Set down the complete data exactly as it appears below.

Data for processing ▸
———
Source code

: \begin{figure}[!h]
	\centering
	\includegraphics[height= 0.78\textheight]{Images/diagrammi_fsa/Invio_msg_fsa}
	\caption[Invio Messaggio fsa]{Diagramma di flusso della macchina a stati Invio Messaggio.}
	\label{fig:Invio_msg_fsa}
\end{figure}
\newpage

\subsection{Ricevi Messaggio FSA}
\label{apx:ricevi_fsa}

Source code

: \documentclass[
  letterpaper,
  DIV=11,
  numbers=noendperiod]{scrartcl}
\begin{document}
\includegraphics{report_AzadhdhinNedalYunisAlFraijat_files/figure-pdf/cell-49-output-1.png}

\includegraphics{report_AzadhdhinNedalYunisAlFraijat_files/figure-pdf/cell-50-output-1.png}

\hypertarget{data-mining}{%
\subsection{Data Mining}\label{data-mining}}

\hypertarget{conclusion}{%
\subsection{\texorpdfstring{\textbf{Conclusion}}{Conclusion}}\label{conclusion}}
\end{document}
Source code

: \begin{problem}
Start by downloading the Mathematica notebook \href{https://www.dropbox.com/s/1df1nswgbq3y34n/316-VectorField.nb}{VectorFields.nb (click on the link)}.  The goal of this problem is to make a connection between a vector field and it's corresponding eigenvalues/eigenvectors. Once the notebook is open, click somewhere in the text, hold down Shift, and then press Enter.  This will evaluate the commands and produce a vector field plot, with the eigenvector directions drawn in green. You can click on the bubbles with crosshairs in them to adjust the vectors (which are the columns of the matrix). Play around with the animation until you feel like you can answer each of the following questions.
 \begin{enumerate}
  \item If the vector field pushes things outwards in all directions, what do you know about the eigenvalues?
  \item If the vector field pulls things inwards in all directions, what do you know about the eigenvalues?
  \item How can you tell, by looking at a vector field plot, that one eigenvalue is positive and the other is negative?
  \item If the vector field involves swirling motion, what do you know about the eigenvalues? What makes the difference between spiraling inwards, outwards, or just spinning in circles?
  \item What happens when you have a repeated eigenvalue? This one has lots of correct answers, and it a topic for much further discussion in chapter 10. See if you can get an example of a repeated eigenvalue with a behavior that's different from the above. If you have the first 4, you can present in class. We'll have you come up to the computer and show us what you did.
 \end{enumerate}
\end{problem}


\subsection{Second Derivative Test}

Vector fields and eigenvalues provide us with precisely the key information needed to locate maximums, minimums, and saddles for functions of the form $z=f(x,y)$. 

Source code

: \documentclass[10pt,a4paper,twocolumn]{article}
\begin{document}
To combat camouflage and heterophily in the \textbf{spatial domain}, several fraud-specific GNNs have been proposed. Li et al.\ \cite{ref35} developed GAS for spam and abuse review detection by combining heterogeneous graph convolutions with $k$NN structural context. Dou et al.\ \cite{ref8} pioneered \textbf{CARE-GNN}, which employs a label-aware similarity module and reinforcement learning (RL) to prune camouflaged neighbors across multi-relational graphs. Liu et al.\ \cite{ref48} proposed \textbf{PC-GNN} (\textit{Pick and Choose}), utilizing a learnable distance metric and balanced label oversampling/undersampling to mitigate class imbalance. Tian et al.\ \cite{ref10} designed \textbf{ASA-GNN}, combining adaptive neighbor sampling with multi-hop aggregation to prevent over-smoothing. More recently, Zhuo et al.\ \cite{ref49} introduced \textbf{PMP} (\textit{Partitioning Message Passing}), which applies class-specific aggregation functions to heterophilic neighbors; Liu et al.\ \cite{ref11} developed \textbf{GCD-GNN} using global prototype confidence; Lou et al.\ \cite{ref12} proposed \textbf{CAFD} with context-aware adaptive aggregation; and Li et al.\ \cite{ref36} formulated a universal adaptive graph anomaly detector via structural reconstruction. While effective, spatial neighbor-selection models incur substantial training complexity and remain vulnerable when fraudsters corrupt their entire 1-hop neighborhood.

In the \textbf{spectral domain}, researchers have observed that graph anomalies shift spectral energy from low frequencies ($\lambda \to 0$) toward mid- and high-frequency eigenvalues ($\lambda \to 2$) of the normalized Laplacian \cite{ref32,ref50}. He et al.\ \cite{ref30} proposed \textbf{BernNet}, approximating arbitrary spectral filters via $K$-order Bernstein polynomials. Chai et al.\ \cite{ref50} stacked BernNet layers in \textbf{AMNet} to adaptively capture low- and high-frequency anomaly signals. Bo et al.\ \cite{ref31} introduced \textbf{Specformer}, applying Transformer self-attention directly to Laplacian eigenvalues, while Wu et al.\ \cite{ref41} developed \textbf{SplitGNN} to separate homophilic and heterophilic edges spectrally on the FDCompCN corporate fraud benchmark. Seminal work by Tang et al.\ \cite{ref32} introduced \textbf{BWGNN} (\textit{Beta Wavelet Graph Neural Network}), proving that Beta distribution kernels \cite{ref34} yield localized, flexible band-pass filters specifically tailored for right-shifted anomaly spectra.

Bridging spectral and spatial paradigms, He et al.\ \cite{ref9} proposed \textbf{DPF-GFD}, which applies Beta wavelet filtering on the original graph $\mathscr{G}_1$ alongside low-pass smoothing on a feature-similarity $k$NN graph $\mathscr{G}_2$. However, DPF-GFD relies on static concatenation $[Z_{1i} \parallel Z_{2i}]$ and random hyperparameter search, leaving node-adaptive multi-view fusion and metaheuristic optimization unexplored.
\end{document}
———
Written response ▸
Source code

: \begin{figure}[!h]
	\centering
	\includegraphics[height= 0.78\textheight]{Images/diagrammi_fsa/Invio_msg_fsa}
	\caption[Invio Messaggio fsa]{Diagramma di flusso della macchina a stati Invio Messaggio.}
	\label{fig:Invio_msg_fsa}
\end{figure}
\newpage

\subsection{Ricevi Messaggio FSA}
\label{apx:ricevi_fsa}

Source code

: \documentclass[
  letterpaper,
  DIV=11,
  numbers=noendperiod]{scrartcl}
\begin{document}
\includegraphics{report_AzadhdhinNedalYunisAlFraijat_files/figure-pdf/cell-49-output-1.png}

\includegraphics{report_AzadhdhinNedalYunisAlFraijat_files/figure-pdf/cell-50-output-1.png}

\hypertarget{data-mining}{%
\subsection{Data Mining}\label{data-mining}}

\hypertarget{conclusion}{%
\subsection{\texorpdfstring{\textbf{Conclusion}}{Conclusion}}\label{conclusion}}
\end{document}
Source code

: \begin{problem}
Start by downloading the Mathematica notebook \href{https://www.dropbox.com/s/1df1nswgbq3y34n/316-VectorField.nb}{VectorFields.nb (click on the link)}.  The goal of this problem is to make a connection between a vector field and it's corresponding eigenvalues/eigenvectors. Once the notebook is open, click somewhere in the text, hold down Shift, and then press Enter.  This will evaluate the commands and produce a vector field plot, with the eigenvector directions drawn in green. You can click on the bubbles with crosshairs in them to adjust the vectors (which are the columns of the matrix). Play around with the animation until you feel like you can answer each of the following questions.
 \begin{enumerate}
  \item If the vector field pushes things outwards in all directions, what do you know about the eigenvalues?
  \item If the vector field pulls things inwards in all directions, what do you know about the eigenvalues?
  \item How can you tell, by looking at a vector field plot, that one eigenvalue is positive and the other is negative?
  \item If the vector field involves swirling motion, what do you know about the eigenvalues? What makes the difference between spiraling inwards, outwards, or just spinning in circles?
  \item What happens when you have a repeated eigenvalue? This one has lots of correct answers, and it a topic for much further discussion in chapter 10. See if you can get an example of a repeated eigenvalue with a behavior that's different from the above. If you have the first 4, you can present in class. We'll have you come up to the computer and show us what you did.
 \end{enumerate}
\end{problem}


\subsection{Second Derivative Test}

Vector fields and eigenvalues provide us with precisely the key information needed to locate maximums, minimums, and saddles for functions of the form $z=f(x,y)$. 

Source code

: \documentclass[10pt,a4paper,twocolumn]{article}
\begin{document}
To combat camouflage and heterophily in the \textbf{spatial domain}, several fraud-specific GNNs have been proposed. Li et al.\ \cite{ref35} developed GAS for spam and abuse review detection by combining heterogeneous graph convolutions with $k$NN structural context. Dou et al.\ \cite{ref8} pioneered \textbf{CARE-GNN}, which employs a label-aware similarity module and reinforcement learning (RL) to prune camouflaged neighbors across multi-relational graphs. Liu et al.\ \cite{ref48} proposed \textbf{PC-GNN} (\textit{Pick and Choose}), utilizing a learnable distance metric and balanced label oversampling/undersampling to mitigate class imbalance. Tian et al.\ \cite{ref10} designed \textbf{ASA-GNN}, combining adaptive neighbor sampling with multi-hop aggregation to prevent over-smoothing. More recently, Zhuo et al.\ \cite{ref49} introduced \textbf{PMP} (\textit{Partitioning Message Passing}), which applies class-specific aggregation functions to heterophilic neighbors; Liu et al.\ \cite{ref11} developed \textbf{GCD-GNN} using global prototype confidence; Lou et al.\ \cite{ref12} proposed \textbf{CAFD} with context-aware adaptive aggregation; and Li et al.\ \cite{ref36} formulated a universal adaptive graph anomaly detector via structural reconstruction. While effective, spatial neighbor-selection models incur substantial training complexity and remain vulnerable when fraudsters corrupt their entire 1-hop neighborhood.

In the \textbf{spectral domain}, researchers have observed that graph anomalies shift spectral energy from low frequencies ($\lambda \to 0$) toward mid- and high-frequency eigenvalues ($\lambda \to 2$) of the normalized Laplacian \cite{ref32,ref50}. He et al.\ \cite{ref30} proposed \textbf{BernNet}, approximating arbitrary spectral filters via $K$-order Bernstein polynomials. Chai et al.\ \cite{ref50} stacked BernNet layers in \textbf{AMNet} to adaptively capture low- and high-frequency anomaly signals. Bo et al.\ \cite{ref31} introduced \textbf{Specformer}, applying Transformer self-attention directly to Laplacian eigenvalues, while Wu et al.\ \cite{ref41} developed \textbf{SplitGNN} to separate homophilic and heterophilic edges spectrally on the FDCompCN corporate fraud benchmark. Seminal work by Tang et al.\ \cite{ref32} introduced \textbf{BWGNN} (\textit{Beta Wavelet Graph Neural Network}), proving that Beta distribution kernels \cite{ref34} yield localized, flexible band-pass filters specifically tailored for right-shifted anomaly spectra.

Bridging spectral and spatial paradigms, He et al.\ \cite{ref9} proposed \textbf{DPF-GFD}, which applies Beta wavelet filtering on the original graph $\mathscr{G}_1$ alongside low-pass smoothing on a feature-similarity $k$NN graph $\mathscr{G}_2$. However, DPF-GFD relies on static concatenation $[Z_{1i} \parallel Z_{2i}]$ and random hyperparameter search, leaving node-adaptive multi-view fusion and metaheuristic optimization unexplored.
\end{document}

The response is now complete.